··· Data

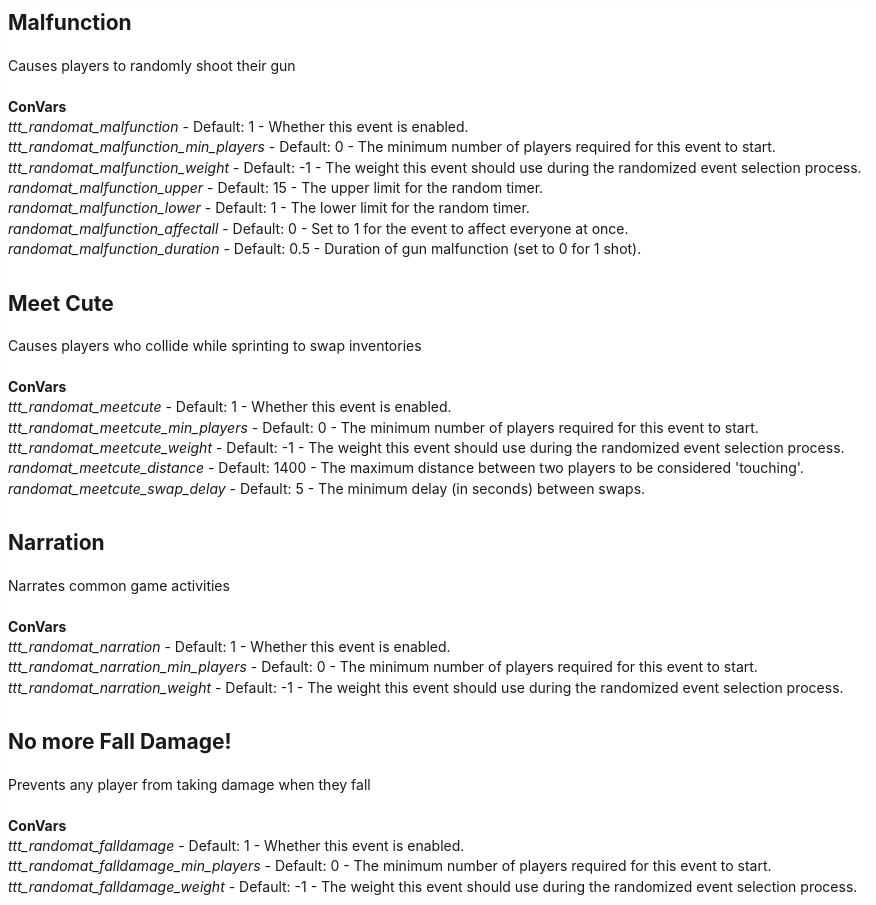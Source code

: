 ## Malfunction
Causes players to randomly shoot their gun
\
\
**ConVars**
\
_ttt_randomat_malfunction_ - Default: 1 - Whether this event is enabled.\
_ttt_randomat_malfunction_min_players_ - Default: 0 - The minimum number of players required for this event to start.\
_ttt_randomat_malfunction_weight_ - Default: -1 - The weight this event should use during the randomized event selection process.\
_randomat_malfunction_upper_ - Default: 15 - The upper limit for the random timer.\
_randomat_malfunction_lower_ - Default: 1 - The lower limit for the random timer.\
_randomat_malfunction_affectall_ - Default: 0 - Set to 1 for the event to affect everyone at once.\
_randomat_malfunction_duration_ - Default: 0.5 - Duration of gun malfunction (set to 0 for 1 shot).

## Meet Cute
Causes players who collide while sprinting to swap inventories
\
\
**ConVars**
\
_ttt_randomat_meetcute_ - Default: 1 - Whether this event is enabled.\
_ttt_randomat_meetcute_min_players_ - Default: 0 - The minimum number of players required for this event to start.\
_ttt_randomat_meetcute_weight_ - Default: -1 - The weight this event should use during the randomized event selection process.\
_randomat_meetcute_distance_ - Default: 1400 - The maximum distance between two players to be considered 'touching'.\
_randomat_meetcute_swap_delay_ - Default: 5 - The minimum delay (in seconds) between swaps.

## Narration
Narrates common game activities
\
\
**ConVars**
\
_ttt_randomat_narration_ - Default: 1 - Whether this event is enabled.\
_ttt_randomat_narration_min_players_ - Default: 0 - The minimum number of players required for this event to start.\
_ttt_randomat_narration_weight_ - Default: -1 - The weight this event should use during the randomized event selection process.

## No more Fall Damage!
Prevents any player from taking damage when they fall
\
\
**ConVars**
\
_ttt_randomat_falldamage_ - Default: 1 - Whether this event is enabled.\
_ttt_randomat_falldamage_min_players_ - Default: 0 - The minimum number of players required for this event to start.\
_ttt_randomat_falldamage_weight_ - Default: -1 - The weight this event should use during the randomized event selection process.
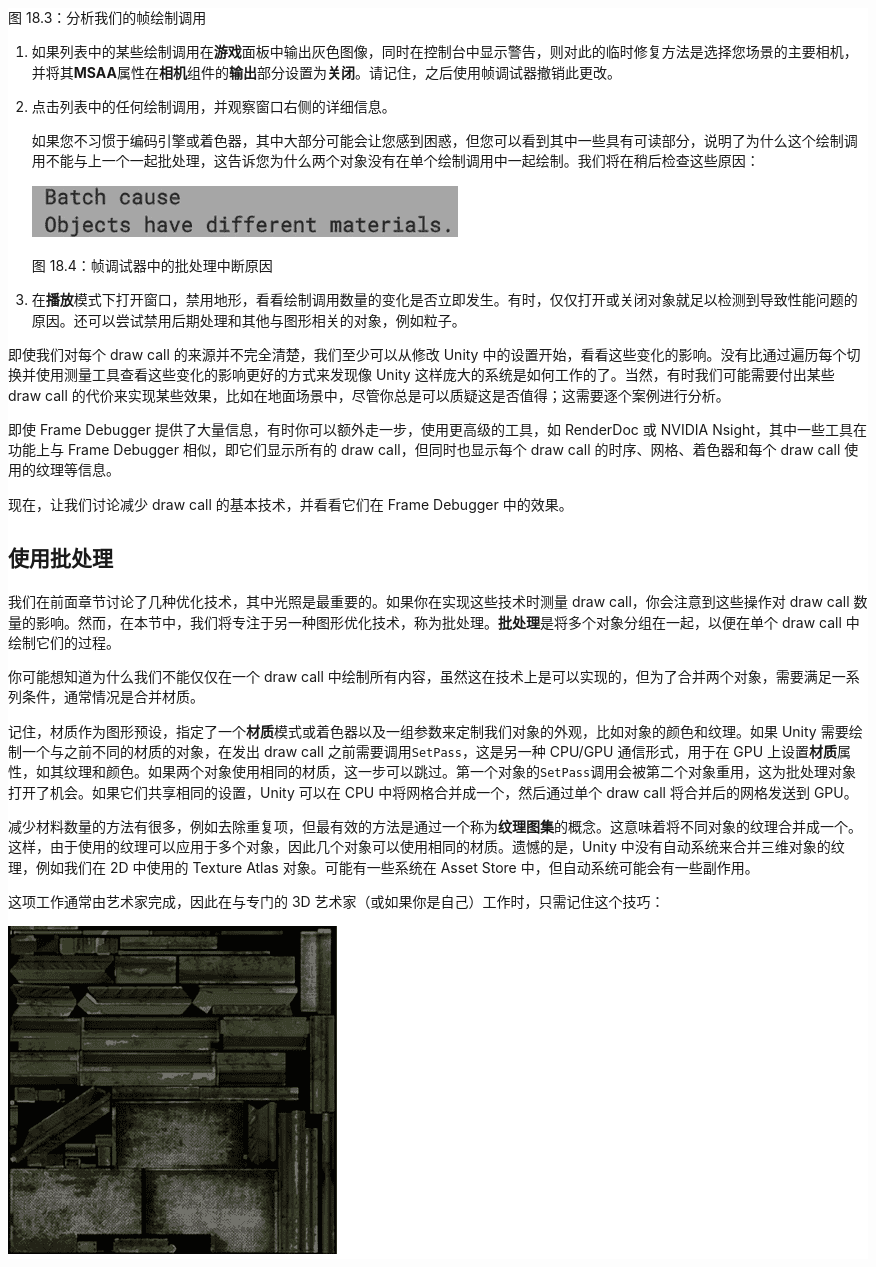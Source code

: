 图 18.3：分析我们的帧绘制调用

1.  如果列表中的某些绘制调用在**游戏**面板中输出灰色图像，同时在控制台中显示警告，则对此的临时修复方法是选择您场景的主要相机，并将其**MSAA**属性在**相机**组件的**输出**部分设置为**关闭**。请记住，之后使用帧调试器撤销此更改。

1.  点击列表中的任何绘制调用，并观察窗口右侧的详细信息。

    如果您不习惯于编码引擎或着色器，其中大部分可能会让您感到困惑，但您可以看到其中一些具有可读部分，说明了为什么这个绘制调用不能与上一个一起批处理，这告诉您为什么两个对象没有在单个绘制调用中一起绘制。我们将在稍后检查这些原因：

    ![文本描述自动生成](img/B21361_18_04.png)

    图 18.4：帧调试器中的批处理中断原因

1.  在**播放**模式下打开窗口，禁用地形，看看绘制调用数量的变化是否立即发生。有时，仅仅打开或关闭对象就足以检测到导致性能问题的原因。还可以尝试禁用后期处理和其他与图形相关的对象，例如粒子。

即使我们对每个 draw call 的来源并不完全清楚，我们至少可以从修改 Unity 中的设置开始，看看这些变化的影响。没有比通过遍历每个切换并使用测量工具查看这些变化的影响更好的方式来发现像 Unity 这样庞大的系统是如何工作的了。当然，有时我们可能需要付出某些 draw call 的代价来实现某些效果，比如在地面场景中，尽管你总是可以质疑这是否值得；这需要逐个案例进行分析。

即使 Frame Debugger 提供了大量信息，有时你可以额外走一步，使用更高级的工具，如 RenderDoc 或 NVIDIA Nsight，其中一些工具在功能上与 Frame Debugger 相似，即它们显示所有的 draw call，但同时也显示每个 draw call 的时序、网格、着色器和每个 draw call 使用的纹理等信息。

现在，让我们讨论减少 draw call 的基本技术，并看看它们在 Frame Debugger 中的效果。

## 使用批处理

我们在前面章节讨论了几种优化技术，其中光照是最重要的。如果你在实现这些技术时测量 draw call，你会注意到这些操作对 draw call 数量的影响。然而，在本节中，我们将专注于另一种图形优化技术，称为批处理。**批处理**是将多个对象分组在一起，以便在单个 draw call 中绘制它们的过程。

你可能想知道为什么我们不能仅仅在一个 draw call 中绘制所有内容，虽然这在技术上是可以实现的，但为了合并两个对象，需要满足一系列条件，通常情况是合并材质。

记住，材质作为图形预设，指定了一个**材质**模式或着色器以及一组参数来定制我们对象的外观，比如对象的颜色和纹理。如果 Unity 需要绘制一个与之前不同的材质的对象，在发出 draw call 之前需要调用`SetPass`，这是另一种 CPU/GPU 通信形式，用于在 GPU 上设置**材质**属性，如其纹理和颜色。如果两个对象使用相同的材质，这一步可以跳过。第一个对象的`SetPass`调用会被第二个对象重用，这为批处理对象打开了机会。如果它们共享相同的设置，Unity 可以在 CPU 中将网格合并成一个，然后通过单个 draw call 将合并后的网格发送到 GPU。

减少材料数量的方法有很多，例如去除重复项，但最有效的方法是通过一个称为**纹理图集**的概念。这意味着将不同对象的纹理合并成一个。这样，由于使用的纹理可以应用于多个对象，因此几个对象可以使用相同的材质。遗憾的是，Unity 中没有自动系统来合并三维对象的纹理，例如我们在 2D 中使用的 Texture Atlas 对象。可能有一些系统在 Asset Store 中，但自动系统可能会有一些副作用。

这项工作通常由艺术家完成，因此在与专门的 3D 艺术家（或如果你是自己）工作时，只需记住这个技巧：

![包含屏幕截图的图片  描述自动生成](img/B21361_18_05_PE.png)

······

> _What the task requires_: A single number is expected: the count of lines in the entries that carry the string "should".

> _Output_: 4